(Stored data entries)
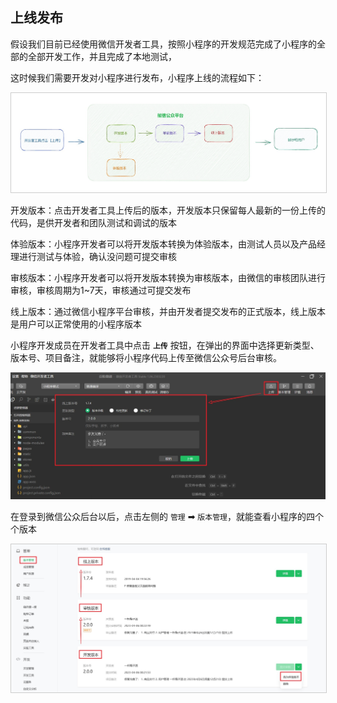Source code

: ## 上线发布



假设我们目前已经使用微信开发者工具，按照小程序的开发规范完成了小程序的全部的全部开发工作，并且完成了本地测试，

这时候我们需要开发对小程序进行发布，小程序上线的流程如下：



<img src="./images/小程序上线流程.png" style="zoom:80%; border: 1px solid #ccc" />



开发版本：点击开发者工具上传后的版本，开发版本只保留每人最新的一份上传的代码，是供开发者和团队测试和调试的版本

体验版本：小程序开发者可以将开发版本转换为体验版本，由测试人员以及产品经理进行测试与体验，确认没问题可提交审核

审核版本：小程序开发者可以将开发版本转换为审核版本，由微信的审核团队进行审核，审核周期为1~7天，审核通过可提交发布

线上版本：通过微信小程序平台审核，并由开发者提交发布的正式版本，线上版本是用户可以正常使用的小程序版本



小程序开发成员在开发者工具中点击 **`上传`** 按钮，在弹出的界面中选择更新类型、版本号、项目备注，就能够将小程序代码上传至微信公众号后台审核。

![](./images/小程序上线.jpg)



在登录到微信公众后台以后，点击左侧的 `管理` ➡ `版本管理`，就能查看小程序的四个个版本

<img src="./images/小程序上线步骤.jpg" style="zoom:80%; border: 1px solid #ccc" />



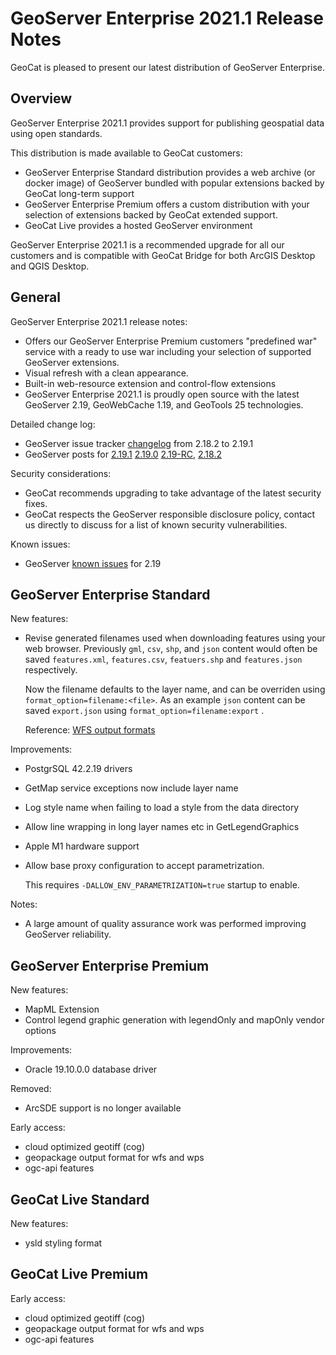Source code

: GeoServer Enterprise 2021.1 Release Notes
=========================================

GeoCat is pleased to present our latest distribution of GeoServer Enterprise.

Overview
--------

GeoServer Enterprise 2021.1 provides support for publishing geospatial data using open standards.

This distribution is made available to GeoCat customers:

* GeoServer Enterprise Standard distribution provides a web archive (or docker image) of GeoServer bundled with popular extensions backed by GeoCat long-term support
* GeoServer Enterprise Premium offers a custom distribution with your selection of extensions backed by GeoCat extended support.
* GeoCat Live provides a hosted GeoServer environment

GeoServer Enterprise 2021.1 is a recommended upgrade for all our customers and is compatible with GeoCat Bridge for both ArcGIS Desktop and QGIS Desktop.

General
-------

GeoServer Enterprise 2021.1 release notes:

* Offers our GeoServer Enterprise Premium customers "predefined war" service with a ready to use war including your selection of supported GeoServer extensions.
* Visual refresh with a clean appearance.
* Built-in web-resource extension and control-flow extensions
* GeoServer Enterprise 2021.1 is proudly open source with the latest GeoServer 2.19, GeoWebCache 1.19, and GeoTools 25 technologies. 

Detailed change log:

* GeoServer issue tracker [changelog](https://osgeo-org.atlassian.net/browse/GEOS-9955?jql=project%20%3D%20GEOS%20AND%20fixVersion%20in%20(2.19-RC%2C2.19.0%2C2.19.1)%20AND%20fixVersion%20not%20in%20(2.18.0%2C%202.18.1)%20AND%20status%20not%20in%20(Open)%20ORDER%20BY%20issuetype%20DESC) from 2.18.2 to 2.19.1
* GeoServer posts for [2.19.1](http://geoserver.org/announcements/2021/05/24/geoserver-2-19-1-released.html) [2.19.0](http://geoserver.org/announcements/2021/03/22/geoserver-2-19-0-released.html) [2.19-RC](http://geoserver.org/announcements/2021/03/04/geoserver-2-19-rc-released.html), [2.18.2](http://geoserver.org/announcements/2021/01/20/geoserver-2-18-2-released.html)

Security considerations:

* GeoCat recommends upgrading to take advantage of the latest security fixes.
* GeoCat respects the GeoServer responsible disclosure policy, contact us directly to discuss for a list of known security vulnerabilities. 

Known issues:

* GeoServer [known issues](https://osgeo-org.atlassian.net/browse/GEOS-9982?jql=project%20%3D%20GEOS%20AND%20NOT(%20%20affectedVersion%20is%20EMPTY)%20AND%20affectedVersion%20%3C%3D%202.19.0%20%20AND%20fixVersion%20%3C%3D%202.19.0%20AND%20affectedVersion%20%3E%3D%202.19.0) for 2.19

GeoServer Enterprise Standard
-----------------------------

New features:

* Revise generated filenames used when downloading features using your web browser. Previously `gml`, `csv`, `shp`, and `json` content would often be saved `features.xml`, `features.csv`, `featuers.shp` and `features.json` respectively.
  
  Now the filename defaults to the layer name, and can be overriden using `format_option=filename:<file>`. As an example `json` content can be saved `export.json` using `format_option=filename:export` .

  Reference: [WFS output formats](file:///Users/jgarnett/java/geocat/geoserver-enterprise/docs/build/2021/services/wfs/outputformats.html)

Improvements:

* PostgrSQL 42.2.19 drivers

* GetMap service exceptions now include layer name

* Log style name when failing to load a style from the data directory

* Allow line wrapping in long layer names etc in GetLegendGraphics

* Apple M1 hardware support

* Allow base proxy configuration to accept parametrization. 
  
  This requires `-DALLOW_ENV_PARAMETRIZATION=true` startup to enable.

Notes:
  
* A large amount of quality assurance work was performed improving GeoServer reliability.

GeoServer Enterprise Premium
----------------------------

New features:

* MapML Extension
* Control legend graphic generation with legendOnly and mapOnly vendor options

Improvements:

* Oracle 19.10.0.0 database driver

Removed:

* ArcSDE support is no longer available

Early access:

* cloud optimized geotiff (cog)
* geopackage output format for wfs and wps
* ogc-api features
  
GeoCat Live Standard
--------------------

New features:

* ysld styling format

GeoCat Live Premium
-------------------

Early access:

* cloud optimized geotiff (cog)
* geopackage output format for wfs and wps
* ogc-api features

WORK INSTRUCTIONS. Counting every line that holds the string "layer", give the total for the data above and nothing else.

OUTPUT. 3